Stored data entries
........
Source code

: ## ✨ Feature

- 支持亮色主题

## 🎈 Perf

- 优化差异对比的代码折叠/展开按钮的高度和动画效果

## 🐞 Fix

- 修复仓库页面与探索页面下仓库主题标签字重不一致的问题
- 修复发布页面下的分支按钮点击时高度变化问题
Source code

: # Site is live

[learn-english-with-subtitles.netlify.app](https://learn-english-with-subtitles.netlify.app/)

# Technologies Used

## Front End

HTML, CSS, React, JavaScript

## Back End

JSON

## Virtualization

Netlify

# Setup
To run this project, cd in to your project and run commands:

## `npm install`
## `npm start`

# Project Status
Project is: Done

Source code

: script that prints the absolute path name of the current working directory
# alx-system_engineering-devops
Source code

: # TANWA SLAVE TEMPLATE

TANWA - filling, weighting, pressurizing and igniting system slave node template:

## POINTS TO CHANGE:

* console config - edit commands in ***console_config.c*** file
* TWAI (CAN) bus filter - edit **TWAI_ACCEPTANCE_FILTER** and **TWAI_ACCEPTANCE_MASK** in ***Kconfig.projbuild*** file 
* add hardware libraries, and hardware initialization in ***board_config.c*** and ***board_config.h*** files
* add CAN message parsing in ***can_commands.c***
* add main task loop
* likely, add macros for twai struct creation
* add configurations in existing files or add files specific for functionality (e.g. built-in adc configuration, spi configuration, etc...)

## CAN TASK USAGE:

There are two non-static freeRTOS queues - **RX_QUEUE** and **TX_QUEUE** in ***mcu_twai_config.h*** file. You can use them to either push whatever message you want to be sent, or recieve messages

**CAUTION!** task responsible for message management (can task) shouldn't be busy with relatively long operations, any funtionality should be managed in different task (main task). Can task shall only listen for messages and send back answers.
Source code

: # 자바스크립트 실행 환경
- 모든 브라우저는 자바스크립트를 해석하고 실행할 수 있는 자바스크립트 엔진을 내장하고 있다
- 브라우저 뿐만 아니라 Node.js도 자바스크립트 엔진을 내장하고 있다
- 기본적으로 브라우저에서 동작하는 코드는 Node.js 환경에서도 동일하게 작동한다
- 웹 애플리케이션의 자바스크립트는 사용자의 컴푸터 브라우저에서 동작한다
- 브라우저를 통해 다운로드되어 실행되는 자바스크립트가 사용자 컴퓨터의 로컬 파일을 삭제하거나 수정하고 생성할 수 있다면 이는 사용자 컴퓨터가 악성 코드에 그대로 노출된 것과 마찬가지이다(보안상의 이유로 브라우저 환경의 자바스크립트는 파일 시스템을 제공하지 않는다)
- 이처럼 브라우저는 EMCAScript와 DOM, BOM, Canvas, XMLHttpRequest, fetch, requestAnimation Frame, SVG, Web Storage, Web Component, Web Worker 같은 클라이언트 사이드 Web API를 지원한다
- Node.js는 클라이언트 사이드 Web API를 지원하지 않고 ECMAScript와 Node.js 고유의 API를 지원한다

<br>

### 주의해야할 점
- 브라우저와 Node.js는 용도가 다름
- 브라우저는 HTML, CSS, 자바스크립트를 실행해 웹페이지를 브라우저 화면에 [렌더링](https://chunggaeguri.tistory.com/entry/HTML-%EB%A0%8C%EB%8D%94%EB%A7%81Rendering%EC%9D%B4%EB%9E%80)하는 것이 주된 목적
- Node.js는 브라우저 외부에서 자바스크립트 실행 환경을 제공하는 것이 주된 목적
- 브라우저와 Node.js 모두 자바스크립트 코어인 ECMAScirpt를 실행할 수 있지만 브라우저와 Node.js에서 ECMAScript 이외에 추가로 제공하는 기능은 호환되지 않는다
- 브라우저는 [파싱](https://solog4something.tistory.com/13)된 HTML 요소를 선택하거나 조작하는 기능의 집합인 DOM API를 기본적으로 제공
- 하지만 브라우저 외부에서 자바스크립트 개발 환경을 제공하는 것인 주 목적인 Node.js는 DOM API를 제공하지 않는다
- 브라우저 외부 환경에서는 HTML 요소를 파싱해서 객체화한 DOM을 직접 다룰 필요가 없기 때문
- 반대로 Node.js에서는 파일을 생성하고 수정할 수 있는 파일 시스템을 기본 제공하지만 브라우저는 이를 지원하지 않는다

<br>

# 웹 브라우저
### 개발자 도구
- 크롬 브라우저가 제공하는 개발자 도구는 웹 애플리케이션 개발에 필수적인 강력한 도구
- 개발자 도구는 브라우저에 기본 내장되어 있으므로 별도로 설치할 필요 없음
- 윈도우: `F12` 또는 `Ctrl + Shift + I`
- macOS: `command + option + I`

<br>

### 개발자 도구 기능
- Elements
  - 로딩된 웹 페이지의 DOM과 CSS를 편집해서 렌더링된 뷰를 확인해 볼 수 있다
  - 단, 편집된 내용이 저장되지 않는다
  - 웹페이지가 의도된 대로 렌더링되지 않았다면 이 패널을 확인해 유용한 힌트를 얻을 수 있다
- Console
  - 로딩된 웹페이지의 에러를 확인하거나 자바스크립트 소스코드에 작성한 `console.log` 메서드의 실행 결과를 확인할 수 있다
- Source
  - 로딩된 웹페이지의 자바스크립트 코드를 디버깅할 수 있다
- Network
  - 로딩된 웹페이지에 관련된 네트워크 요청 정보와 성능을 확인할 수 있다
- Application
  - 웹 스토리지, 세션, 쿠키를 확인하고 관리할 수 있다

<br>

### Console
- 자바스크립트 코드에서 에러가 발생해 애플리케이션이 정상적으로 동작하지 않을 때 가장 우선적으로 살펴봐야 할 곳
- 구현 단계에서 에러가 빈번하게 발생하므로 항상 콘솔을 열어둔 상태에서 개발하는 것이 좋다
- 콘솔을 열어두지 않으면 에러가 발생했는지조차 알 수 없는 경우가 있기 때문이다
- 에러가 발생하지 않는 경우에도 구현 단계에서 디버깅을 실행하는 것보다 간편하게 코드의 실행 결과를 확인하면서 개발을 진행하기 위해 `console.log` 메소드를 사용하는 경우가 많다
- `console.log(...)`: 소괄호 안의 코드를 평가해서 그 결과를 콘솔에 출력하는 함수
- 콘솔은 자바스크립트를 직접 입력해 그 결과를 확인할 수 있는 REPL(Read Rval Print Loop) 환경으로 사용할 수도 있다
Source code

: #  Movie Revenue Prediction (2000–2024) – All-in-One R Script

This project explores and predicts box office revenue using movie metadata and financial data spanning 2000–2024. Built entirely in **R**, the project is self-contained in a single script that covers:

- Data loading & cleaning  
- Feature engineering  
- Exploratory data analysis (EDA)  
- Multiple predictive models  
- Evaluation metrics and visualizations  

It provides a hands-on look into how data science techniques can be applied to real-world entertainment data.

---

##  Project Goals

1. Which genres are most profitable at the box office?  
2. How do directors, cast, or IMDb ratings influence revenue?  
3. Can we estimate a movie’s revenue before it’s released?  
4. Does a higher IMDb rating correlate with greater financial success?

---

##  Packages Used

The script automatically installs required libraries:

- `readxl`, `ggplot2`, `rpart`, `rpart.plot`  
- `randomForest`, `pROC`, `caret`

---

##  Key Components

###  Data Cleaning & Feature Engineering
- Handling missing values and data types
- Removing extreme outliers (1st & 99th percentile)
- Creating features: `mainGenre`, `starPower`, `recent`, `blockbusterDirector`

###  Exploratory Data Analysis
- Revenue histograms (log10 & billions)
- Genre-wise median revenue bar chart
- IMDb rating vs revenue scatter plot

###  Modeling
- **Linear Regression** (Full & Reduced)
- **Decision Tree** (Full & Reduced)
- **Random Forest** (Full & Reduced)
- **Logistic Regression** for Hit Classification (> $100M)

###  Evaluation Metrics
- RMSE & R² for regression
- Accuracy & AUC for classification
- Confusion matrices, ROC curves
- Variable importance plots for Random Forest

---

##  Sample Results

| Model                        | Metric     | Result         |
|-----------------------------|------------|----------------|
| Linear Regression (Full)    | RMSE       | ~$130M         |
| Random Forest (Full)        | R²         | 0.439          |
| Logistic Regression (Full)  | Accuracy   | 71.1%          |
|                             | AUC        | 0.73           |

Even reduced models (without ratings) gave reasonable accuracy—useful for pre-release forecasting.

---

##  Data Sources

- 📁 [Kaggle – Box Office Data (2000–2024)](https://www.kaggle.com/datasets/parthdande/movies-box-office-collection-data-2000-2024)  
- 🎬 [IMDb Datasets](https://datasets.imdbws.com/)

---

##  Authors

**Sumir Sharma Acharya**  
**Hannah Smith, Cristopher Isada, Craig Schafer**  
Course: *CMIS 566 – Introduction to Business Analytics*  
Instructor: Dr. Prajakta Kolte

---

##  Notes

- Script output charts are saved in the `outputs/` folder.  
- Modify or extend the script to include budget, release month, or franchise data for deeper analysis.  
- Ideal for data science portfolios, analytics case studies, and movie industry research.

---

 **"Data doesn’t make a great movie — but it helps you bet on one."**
........
### WHAT THE TASK REQUIRES
Each line above that carries the string "웹페이지의" has to be returned.

### ANSWER TO THE EXERCISE
  - 로딩된 웹페이지의 에러를 확인하거나 자바스크립트 소스코드에 작성한 `console.log` 메서드의 실행 결과를 확인할 수 있다
  - 로딩된 웹페이지의 자바스크립트 코드를 디버깅할 수 있다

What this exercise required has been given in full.